À l’approche de l’été, le teint hâlé est plus que jamais recherché. Si le soleil reste le moyen naturel de bronzer, les cabines UV séduisent une clientèle de plus en plus large au Maroc. Une tendance qui gagne du terrain, souvent sans réelle conscience des dangers qu’elle implique. Le Dr Loubna El Machbouh, dermatologue, nous met en garde.
Le bronzage artificiel en cabine connaît un véritable essor, notamment en été. Tandis que certains en vantent les bienfaits, d’autres mettent en garde contre ses risques. Quel est votre avis à ce sujet ?
Le bronzage artificiel consiste à exposer la peau à des rayons ultraviolets, appelés rayons UVA, qui sont émis en très forte concentration par des lampes spéciales dans les cabines de bronzage.
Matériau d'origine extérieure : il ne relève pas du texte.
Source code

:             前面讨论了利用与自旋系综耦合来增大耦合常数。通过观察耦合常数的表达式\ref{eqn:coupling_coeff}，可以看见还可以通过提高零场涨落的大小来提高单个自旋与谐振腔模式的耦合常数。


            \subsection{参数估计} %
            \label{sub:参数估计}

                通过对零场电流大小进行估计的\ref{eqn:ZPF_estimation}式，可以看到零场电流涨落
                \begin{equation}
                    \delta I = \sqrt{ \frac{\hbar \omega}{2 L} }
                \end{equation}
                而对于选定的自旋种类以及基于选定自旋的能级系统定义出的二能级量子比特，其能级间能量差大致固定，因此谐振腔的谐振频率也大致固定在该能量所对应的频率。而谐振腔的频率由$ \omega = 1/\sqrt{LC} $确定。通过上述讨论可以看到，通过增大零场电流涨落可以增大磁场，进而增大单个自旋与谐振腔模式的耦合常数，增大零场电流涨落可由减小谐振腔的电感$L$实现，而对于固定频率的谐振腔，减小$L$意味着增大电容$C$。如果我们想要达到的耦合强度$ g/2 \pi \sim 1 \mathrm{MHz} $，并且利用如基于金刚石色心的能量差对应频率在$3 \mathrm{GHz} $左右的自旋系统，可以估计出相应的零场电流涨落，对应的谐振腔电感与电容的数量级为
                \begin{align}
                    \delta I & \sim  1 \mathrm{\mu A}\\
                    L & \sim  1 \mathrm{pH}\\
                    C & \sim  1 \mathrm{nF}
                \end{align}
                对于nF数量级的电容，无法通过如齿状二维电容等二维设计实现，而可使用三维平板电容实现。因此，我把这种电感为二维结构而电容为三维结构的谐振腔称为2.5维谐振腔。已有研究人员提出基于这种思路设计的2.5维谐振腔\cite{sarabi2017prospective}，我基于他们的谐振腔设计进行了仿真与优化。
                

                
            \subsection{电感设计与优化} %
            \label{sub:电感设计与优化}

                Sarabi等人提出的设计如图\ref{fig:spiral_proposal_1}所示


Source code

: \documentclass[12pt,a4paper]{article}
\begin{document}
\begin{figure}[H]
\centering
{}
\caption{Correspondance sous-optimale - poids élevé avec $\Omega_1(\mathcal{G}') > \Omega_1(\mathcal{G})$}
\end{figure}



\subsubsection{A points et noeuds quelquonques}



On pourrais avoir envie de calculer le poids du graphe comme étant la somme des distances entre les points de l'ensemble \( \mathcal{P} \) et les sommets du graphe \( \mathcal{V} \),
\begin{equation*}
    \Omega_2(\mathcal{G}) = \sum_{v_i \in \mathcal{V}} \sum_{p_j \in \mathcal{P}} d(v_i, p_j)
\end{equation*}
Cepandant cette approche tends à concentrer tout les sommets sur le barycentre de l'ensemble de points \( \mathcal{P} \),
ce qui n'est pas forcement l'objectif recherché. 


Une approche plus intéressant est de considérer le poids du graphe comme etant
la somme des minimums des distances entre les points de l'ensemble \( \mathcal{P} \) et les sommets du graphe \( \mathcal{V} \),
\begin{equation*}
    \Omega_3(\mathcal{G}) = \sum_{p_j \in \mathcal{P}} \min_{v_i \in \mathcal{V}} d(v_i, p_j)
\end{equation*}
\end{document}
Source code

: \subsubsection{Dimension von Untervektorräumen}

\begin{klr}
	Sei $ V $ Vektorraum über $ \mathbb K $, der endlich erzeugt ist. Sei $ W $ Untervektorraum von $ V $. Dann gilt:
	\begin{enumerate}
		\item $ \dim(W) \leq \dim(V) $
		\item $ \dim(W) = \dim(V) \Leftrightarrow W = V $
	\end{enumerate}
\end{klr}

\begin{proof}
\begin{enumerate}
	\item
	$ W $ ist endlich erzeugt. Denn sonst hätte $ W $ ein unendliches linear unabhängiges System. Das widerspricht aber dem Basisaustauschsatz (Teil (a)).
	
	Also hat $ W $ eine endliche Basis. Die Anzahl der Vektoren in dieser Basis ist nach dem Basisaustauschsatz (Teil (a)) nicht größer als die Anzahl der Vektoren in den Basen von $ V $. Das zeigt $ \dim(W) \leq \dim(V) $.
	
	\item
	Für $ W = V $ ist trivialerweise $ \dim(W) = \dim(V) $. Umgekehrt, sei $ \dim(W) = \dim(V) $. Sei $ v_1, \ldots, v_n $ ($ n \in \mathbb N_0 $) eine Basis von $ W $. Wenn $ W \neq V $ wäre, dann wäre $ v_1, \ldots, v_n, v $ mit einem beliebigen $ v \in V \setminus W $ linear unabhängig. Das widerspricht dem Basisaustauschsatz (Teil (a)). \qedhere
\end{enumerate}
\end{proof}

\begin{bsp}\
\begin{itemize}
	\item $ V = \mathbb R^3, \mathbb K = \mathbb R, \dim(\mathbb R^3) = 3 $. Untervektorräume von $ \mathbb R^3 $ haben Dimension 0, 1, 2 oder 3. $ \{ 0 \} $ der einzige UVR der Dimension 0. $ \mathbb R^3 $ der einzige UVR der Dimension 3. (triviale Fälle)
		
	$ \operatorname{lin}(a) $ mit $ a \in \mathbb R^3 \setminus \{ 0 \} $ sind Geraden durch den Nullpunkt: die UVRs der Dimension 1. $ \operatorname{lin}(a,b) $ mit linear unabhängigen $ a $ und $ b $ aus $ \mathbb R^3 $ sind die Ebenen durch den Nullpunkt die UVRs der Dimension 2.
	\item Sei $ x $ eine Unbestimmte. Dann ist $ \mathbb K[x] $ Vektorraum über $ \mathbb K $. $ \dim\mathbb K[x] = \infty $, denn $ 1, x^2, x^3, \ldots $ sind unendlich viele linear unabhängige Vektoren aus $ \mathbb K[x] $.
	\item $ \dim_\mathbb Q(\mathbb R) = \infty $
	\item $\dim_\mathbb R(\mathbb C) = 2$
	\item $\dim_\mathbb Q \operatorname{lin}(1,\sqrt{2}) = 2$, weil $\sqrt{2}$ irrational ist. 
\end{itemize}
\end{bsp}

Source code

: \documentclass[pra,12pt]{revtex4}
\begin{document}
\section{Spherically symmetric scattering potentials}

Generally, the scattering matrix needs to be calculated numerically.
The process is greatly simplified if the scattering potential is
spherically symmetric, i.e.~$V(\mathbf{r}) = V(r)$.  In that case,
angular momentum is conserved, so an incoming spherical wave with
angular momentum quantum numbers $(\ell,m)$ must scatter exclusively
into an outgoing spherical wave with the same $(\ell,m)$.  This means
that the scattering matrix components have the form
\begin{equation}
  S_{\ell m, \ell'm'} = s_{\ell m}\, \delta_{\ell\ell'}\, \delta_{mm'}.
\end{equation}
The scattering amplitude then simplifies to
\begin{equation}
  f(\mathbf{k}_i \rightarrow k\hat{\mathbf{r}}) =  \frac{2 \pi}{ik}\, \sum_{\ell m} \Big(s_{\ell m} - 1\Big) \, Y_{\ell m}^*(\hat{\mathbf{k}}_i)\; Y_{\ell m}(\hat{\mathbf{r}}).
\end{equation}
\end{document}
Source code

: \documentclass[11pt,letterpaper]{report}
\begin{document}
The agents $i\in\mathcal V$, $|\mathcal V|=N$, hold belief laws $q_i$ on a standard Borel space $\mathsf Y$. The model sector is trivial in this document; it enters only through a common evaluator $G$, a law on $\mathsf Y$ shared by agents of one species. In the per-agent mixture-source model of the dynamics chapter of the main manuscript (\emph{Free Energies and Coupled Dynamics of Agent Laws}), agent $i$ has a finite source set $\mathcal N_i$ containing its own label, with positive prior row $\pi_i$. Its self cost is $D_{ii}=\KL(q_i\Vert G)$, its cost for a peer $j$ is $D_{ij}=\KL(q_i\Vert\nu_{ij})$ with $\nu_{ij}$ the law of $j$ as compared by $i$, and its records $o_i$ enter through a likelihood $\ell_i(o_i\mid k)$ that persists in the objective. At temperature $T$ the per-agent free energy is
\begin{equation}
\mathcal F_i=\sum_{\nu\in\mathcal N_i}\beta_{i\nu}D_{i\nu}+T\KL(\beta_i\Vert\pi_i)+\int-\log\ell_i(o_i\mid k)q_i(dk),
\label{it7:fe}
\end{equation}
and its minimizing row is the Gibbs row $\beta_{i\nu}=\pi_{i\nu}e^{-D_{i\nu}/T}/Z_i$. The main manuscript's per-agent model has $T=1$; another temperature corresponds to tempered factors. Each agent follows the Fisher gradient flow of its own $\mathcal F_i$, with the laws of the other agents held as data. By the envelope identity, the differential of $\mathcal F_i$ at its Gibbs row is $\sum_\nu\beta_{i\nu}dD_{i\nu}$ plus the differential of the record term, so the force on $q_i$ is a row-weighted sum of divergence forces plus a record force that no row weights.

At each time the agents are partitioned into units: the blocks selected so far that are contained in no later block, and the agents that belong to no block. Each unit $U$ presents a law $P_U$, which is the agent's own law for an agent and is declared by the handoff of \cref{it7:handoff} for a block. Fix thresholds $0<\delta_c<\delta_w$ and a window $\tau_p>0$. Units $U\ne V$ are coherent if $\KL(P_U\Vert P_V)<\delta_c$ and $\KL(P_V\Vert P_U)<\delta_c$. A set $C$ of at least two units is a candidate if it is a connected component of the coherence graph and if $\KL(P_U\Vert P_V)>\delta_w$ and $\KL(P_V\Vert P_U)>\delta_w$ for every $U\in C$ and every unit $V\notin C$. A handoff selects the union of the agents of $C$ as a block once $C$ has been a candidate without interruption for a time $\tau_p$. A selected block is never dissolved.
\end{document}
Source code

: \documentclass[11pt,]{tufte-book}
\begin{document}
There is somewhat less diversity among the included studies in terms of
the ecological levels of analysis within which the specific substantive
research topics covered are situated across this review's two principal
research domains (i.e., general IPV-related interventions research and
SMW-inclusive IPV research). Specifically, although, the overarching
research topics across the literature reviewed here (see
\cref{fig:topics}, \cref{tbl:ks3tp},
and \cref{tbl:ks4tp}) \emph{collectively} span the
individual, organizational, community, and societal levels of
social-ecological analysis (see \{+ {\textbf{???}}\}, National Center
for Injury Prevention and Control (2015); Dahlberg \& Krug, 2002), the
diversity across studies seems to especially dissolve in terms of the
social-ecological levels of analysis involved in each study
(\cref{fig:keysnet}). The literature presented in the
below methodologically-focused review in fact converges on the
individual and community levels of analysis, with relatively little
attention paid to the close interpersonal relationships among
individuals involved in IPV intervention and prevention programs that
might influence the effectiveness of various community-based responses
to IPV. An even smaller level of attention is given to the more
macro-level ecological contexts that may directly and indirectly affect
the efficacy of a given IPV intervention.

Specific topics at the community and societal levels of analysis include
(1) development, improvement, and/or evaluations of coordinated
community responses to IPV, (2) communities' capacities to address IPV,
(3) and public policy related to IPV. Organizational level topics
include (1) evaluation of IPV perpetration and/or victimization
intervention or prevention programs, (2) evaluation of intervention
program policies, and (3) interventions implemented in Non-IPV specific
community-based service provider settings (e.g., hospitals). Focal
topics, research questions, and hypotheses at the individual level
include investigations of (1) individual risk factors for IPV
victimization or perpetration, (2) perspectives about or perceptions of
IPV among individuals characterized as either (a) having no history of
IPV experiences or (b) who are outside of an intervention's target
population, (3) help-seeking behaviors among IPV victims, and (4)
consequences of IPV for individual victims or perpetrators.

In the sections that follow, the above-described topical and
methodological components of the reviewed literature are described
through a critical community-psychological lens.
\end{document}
Ces rayons sont beaucoup plus puissants que ceux que vous recevez naturellement du soleil, ce qui rend cette exposition particulièrement agressive pour la peau.
Cette forte exposition aux rayons UVA augmente considérablement le risque de développer des cancers de la peau. Ce risque est particulièrement élevé chez les jeunes, dont la peau est plus sensible. En fait, plus vous commencez à utiliser des cabines de bronzage tôt dans la vie, plus le risque de cancer augmente.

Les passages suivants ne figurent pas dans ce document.